If a line below contains the string "toml", copy it out.

--- Given data Enclosed Below ---

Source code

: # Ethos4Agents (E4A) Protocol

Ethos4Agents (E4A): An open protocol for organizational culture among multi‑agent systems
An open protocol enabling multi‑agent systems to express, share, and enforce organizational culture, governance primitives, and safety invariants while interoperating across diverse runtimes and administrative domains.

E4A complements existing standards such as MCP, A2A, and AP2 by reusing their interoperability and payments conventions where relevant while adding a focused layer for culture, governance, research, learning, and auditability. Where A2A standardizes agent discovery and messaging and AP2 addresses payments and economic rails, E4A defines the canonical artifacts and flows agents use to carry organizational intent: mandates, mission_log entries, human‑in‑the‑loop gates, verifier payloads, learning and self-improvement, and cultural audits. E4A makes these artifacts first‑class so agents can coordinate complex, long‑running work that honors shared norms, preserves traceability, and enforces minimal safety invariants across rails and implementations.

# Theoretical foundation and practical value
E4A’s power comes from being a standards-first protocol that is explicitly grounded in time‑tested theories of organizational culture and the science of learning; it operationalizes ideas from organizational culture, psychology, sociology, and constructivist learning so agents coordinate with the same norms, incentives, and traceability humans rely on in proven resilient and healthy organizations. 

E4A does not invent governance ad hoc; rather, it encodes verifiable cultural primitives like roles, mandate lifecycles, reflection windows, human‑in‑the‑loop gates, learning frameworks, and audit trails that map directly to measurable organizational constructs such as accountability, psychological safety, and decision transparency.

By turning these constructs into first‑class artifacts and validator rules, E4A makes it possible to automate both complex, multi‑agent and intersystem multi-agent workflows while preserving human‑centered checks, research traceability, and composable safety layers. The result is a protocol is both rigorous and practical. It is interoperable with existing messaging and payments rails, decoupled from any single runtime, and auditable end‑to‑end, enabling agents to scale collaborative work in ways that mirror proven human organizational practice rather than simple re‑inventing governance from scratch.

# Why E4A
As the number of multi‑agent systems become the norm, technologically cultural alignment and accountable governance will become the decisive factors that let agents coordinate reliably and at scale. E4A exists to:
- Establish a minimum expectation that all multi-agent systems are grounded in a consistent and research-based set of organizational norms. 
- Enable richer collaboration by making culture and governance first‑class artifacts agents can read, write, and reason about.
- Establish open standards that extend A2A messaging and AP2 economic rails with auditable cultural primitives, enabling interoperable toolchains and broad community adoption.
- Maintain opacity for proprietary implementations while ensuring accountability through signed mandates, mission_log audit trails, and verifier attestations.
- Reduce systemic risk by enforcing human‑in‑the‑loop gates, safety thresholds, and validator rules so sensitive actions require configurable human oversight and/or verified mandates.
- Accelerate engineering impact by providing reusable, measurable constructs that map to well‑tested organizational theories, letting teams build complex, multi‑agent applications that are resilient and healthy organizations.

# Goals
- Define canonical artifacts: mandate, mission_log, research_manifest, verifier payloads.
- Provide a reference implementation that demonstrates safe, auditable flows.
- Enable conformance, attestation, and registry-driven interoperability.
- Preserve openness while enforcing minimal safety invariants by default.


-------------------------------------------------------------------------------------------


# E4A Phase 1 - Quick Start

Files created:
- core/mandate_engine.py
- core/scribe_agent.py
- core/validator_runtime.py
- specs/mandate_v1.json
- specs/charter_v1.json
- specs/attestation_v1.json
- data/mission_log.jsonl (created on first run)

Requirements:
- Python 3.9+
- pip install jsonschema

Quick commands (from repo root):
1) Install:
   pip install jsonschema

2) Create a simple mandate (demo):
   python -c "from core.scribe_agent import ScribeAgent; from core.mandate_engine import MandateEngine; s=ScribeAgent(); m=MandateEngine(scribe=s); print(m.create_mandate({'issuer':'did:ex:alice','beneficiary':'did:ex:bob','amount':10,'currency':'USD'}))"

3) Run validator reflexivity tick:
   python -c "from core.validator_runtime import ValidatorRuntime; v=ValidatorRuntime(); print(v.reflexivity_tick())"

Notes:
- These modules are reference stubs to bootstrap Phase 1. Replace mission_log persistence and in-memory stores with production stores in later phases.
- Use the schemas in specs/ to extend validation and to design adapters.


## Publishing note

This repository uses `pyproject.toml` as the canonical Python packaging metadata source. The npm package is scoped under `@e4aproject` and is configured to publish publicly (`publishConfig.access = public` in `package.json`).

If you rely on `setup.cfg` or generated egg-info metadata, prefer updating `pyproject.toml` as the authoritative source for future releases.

--- End of Enclosed Given data ---
--- Given data Enclosed Below ---

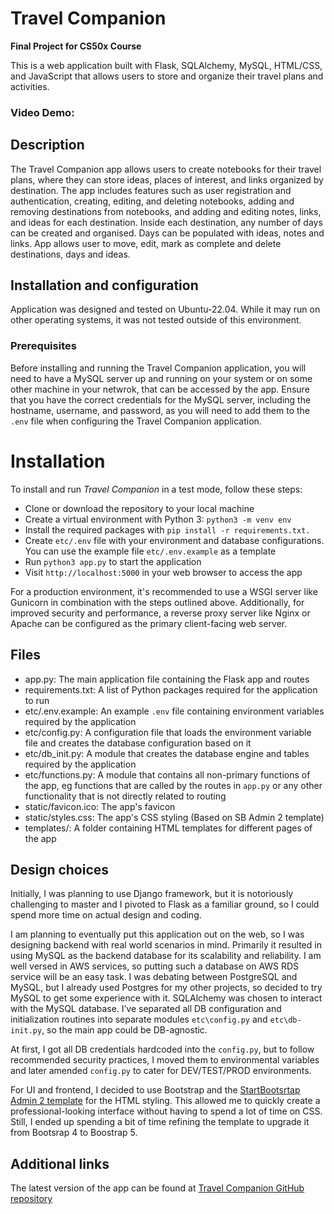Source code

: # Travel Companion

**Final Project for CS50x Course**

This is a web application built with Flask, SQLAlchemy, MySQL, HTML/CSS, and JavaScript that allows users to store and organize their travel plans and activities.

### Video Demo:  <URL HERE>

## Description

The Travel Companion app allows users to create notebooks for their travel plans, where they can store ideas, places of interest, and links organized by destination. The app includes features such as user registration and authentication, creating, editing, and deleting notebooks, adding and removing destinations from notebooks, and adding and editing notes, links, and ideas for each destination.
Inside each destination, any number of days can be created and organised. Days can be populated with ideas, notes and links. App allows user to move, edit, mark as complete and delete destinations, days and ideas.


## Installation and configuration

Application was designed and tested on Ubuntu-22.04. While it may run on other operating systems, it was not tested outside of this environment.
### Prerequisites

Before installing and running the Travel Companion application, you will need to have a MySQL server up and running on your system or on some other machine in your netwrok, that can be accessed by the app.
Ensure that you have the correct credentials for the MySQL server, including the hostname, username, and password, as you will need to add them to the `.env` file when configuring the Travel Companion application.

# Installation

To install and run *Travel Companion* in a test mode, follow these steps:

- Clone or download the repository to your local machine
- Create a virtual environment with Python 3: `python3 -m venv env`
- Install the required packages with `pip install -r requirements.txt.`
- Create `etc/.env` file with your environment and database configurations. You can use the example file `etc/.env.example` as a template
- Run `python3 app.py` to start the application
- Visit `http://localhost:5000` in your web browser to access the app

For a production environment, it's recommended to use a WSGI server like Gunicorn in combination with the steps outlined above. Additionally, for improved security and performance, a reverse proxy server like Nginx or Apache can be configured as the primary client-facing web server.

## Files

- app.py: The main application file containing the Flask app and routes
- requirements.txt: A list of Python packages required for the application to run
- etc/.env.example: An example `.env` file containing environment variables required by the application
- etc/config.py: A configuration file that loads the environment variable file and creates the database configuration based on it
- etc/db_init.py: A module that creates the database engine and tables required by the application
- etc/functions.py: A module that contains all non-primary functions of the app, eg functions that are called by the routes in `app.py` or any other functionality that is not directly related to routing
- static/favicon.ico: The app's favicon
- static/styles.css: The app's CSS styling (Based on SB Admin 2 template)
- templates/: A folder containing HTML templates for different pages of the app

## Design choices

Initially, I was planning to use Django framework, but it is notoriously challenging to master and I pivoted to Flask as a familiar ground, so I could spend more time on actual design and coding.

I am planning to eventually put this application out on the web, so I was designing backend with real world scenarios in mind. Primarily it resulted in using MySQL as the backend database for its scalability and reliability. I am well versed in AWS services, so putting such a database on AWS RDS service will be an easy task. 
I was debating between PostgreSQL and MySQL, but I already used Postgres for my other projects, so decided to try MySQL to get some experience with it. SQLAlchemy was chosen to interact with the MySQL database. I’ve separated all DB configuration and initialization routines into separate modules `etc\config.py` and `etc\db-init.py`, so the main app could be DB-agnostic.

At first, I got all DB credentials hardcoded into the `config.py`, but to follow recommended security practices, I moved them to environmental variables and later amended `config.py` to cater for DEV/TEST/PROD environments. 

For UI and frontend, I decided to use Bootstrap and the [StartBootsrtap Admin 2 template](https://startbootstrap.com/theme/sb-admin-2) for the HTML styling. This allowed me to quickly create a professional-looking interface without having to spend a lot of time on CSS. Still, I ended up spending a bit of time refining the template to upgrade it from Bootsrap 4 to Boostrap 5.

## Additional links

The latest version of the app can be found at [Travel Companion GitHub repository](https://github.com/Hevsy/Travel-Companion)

--- End of Enclosed Given data ---
--- Given data Enclosed Below ---

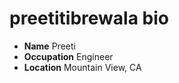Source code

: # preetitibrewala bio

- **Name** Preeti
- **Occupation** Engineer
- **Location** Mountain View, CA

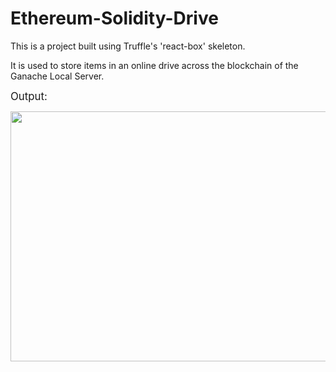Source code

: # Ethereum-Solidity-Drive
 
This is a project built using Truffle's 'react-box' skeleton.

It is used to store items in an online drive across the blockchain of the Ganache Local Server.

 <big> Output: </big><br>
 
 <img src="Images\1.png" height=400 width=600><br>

--- End of Enclosed Given data ---

[Solution to the problem]
This repository uses `pyproject.toml` as the canonical Python packaging metadata source. The npm package is scoped under `@e4aproject` and is configured to publish publicly (`publishConfig.access = public` in `package.json`).
If you rely on `setup.cfg` or generated egg-info metadata, prefer updating `pyproject.toml` as the authoritative source for future releases.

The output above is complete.